TASK: From the records below, give the number of lines that include the word "Local". Add no other words.

DATA EXCERPTS:

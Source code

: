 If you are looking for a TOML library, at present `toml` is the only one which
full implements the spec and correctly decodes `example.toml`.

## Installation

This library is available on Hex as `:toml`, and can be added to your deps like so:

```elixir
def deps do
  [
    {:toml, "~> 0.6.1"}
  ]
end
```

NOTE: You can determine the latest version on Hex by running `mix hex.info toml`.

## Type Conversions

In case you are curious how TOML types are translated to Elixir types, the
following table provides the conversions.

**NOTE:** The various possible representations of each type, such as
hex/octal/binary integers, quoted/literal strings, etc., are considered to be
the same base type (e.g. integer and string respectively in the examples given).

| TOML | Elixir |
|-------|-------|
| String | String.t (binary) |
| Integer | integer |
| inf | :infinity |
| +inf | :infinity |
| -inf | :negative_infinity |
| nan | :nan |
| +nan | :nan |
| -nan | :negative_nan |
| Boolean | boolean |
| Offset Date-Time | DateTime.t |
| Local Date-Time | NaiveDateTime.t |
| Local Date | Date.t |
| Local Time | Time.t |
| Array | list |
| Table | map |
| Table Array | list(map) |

PROBLEM SOLUTION: 3